# Problem description:
Filter the entries below down to the lines that hold "OASIS".

[Items from a dataset]
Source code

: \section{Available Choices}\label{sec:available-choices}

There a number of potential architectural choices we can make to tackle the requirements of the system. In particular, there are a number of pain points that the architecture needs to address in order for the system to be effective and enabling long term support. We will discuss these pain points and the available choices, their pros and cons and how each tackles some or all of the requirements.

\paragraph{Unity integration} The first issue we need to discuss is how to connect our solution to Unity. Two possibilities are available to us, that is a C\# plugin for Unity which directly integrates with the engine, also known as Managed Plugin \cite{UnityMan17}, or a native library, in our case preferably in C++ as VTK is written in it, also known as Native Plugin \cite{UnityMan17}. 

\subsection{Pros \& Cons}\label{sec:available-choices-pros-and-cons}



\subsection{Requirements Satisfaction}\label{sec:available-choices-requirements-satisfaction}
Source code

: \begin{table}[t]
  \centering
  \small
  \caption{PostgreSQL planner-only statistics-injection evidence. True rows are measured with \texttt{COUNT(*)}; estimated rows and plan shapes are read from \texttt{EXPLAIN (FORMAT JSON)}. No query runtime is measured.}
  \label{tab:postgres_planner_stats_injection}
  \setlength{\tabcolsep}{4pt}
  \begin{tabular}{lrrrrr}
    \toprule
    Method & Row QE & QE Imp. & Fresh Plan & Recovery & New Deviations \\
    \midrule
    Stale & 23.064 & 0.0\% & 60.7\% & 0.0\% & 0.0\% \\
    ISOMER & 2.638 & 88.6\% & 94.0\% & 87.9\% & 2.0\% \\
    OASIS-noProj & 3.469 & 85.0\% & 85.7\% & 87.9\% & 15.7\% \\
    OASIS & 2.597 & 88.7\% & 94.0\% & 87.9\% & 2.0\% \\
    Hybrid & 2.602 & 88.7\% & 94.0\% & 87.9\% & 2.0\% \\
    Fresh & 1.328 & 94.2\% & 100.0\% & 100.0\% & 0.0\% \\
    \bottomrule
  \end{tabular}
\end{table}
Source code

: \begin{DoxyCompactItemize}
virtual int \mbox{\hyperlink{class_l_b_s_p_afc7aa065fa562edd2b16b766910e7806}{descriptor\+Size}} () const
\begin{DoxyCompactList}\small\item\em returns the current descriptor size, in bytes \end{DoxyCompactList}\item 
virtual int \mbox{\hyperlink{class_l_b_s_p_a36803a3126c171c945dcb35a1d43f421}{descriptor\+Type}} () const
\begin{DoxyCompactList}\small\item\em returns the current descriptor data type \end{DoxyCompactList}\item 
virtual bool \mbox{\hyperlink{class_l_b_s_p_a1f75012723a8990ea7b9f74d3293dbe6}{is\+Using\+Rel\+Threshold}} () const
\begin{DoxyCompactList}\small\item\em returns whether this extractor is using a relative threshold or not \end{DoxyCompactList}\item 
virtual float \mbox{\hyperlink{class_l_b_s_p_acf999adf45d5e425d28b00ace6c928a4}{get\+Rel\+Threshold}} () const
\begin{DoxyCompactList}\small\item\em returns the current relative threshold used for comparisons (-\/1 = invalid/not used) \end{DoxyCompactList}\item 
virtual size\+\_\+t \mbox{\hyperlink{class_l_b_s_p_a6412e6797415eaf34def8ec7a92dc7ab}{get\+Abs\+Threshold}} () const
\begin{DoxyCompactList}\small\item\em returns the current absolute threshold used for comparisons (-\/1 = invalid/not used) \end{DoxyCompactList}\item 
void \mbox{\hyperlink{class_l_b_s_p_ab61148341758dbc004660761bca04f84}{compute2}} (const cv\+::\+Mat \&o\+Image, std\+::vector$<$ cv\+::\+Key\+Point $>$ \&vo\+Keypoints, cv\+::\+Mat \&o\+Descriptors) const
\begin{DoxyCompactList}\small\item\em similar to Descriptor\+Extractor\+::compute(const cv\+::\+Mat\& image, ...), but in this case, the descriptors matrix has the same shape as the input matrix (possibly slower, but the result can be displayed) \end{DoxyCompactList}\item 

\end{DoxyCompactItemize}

# Solution to the problem:
    OASIS-noProj & 3.469 & 85.0\% & 85.7\% & 87.9\% & 15.7\% \\
    OASIS & 2.597 & 88.7\% & 94.0\% & 87.9\% & 2.0\% \\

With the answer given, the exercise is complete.